Task details
Repeat exactly the line that includes "that you want" and all lines after it, ending with the last line of the listing below.

Given data
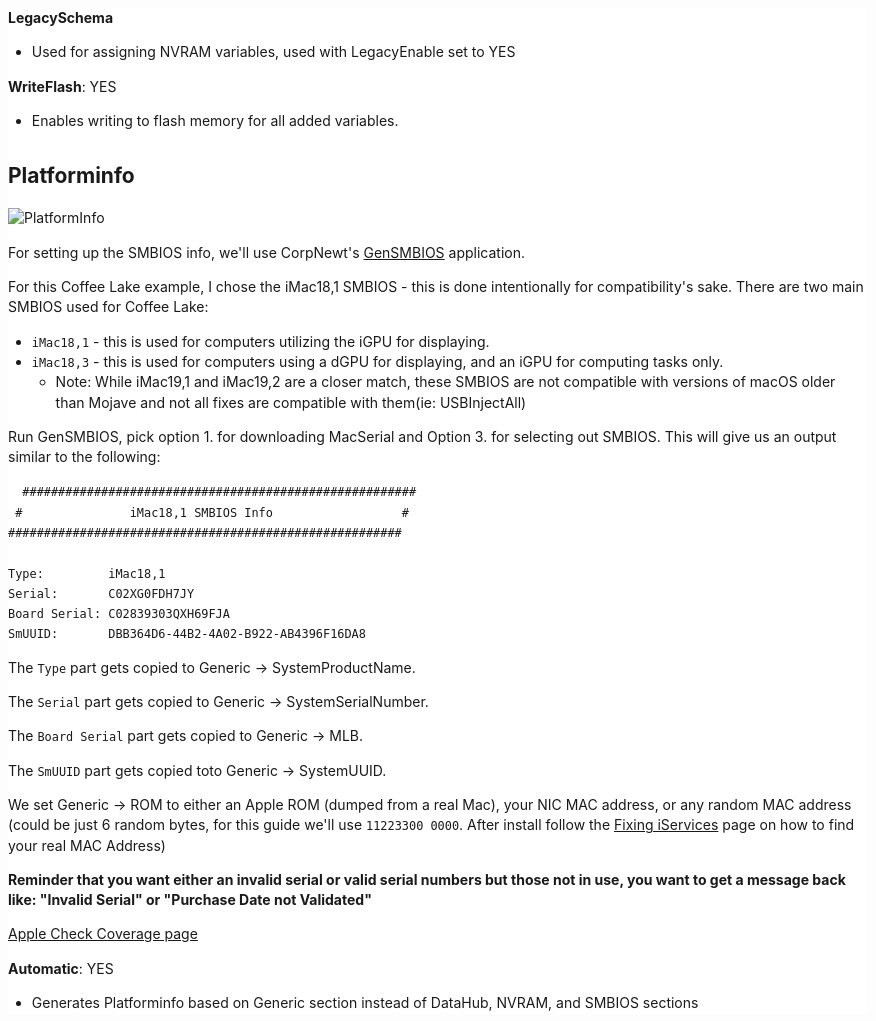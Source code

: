 **LegacySchema**
* Used for assigning NVRAM variables, used with LegacyEnable set to YES

**WriteFlash**: YES
* Enables writing to flash memory for all added variables.

## Platforminfo

![PlatformInfo](https://i.imgur.com/JpLxh35.png)

For setting up the SMBIOS info, we'll use CorpNewt's [GenSMBIOS](https://github.com/corpnewt/GenSMBIOS) application. 

For this Coffee Lake example, I chose the iMac18,1 SMBIOS - this is done intentionally for compatibility's sake. There are two main SMBIOS used for Coffee Lake:

* `iMac18,1` - this is used for computers utilizing the iGPU for displaying.
* `iMac18,3` - this is used for computers using a dGPU for displaying, and an iGPU for computing tasks only.
   * Note: While iMac19,1 and iMac19,2 are a closer match, these SMBIOS are not compatible with versions of macOS older than Mojave and not all fixes are compatible with them(ie: USBInjectAll)

Run GenSMBIOS, pick option 1. for downloading MacSerial and Option 3. for selecting out SMBIOS.  This will give us an output similar to the following:

```text
  #######################################################
 #               iMac18,1 SMBIOS Info                  #
#######################################################

Type:         iMac18,1
Serial:       C02XG0FDH7JY
Board Serial: C02839303QXH69FJA
SmUUID:       DBB364D6-44B2-4A02-B922-AB4396F16DA8
```
The `Type` part gets copied to Generic -&gt; SystemProductName.

The `Serial` part gets copied to Generic -&gt; SystemSerialNumber.

The `Board Serial` part gets copied to Generic -&gt; MLB.

The `SmUUID` part gets copied toto Generic -&gt; SystemUUID.

We set Generic -&gt; ROM to either an Apple ROM \(dumped from a real Mac\), your NIC MAC address, or any random MAC address (could be just 6 random bytes, for this guide we'll use `11223300 0000`. After install follow the [Fixing iServices](/post-install/iservices.md) page on how to find your real MAC Address)

**Reminder that you want either an invalid serial or valid serial numbers but those not in use, you want to get a message back like: "Invalid Serial" or "Purchase Date not Validated"**

[Apple Check Coverage page](https://checkcoverage.apple.com)

**Automatic**: YES 

* Generates Platforminfo based on Generic section instead of DataHub, NVRAM, and SMBIOS sections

Your solution
**Reminder that you want either an invalid serial or valid serial numbers but those not in use, you want to get a message back like: "Invalid Serial" or "Purchase Date not Validated"**

[Apple Check Coverage page](https://checkcoverage.apple.com)

**Automatic**: YES 

* Generates Platforminfo based on Generic section instead of DataHub, NVRAM, and SMBIOS sections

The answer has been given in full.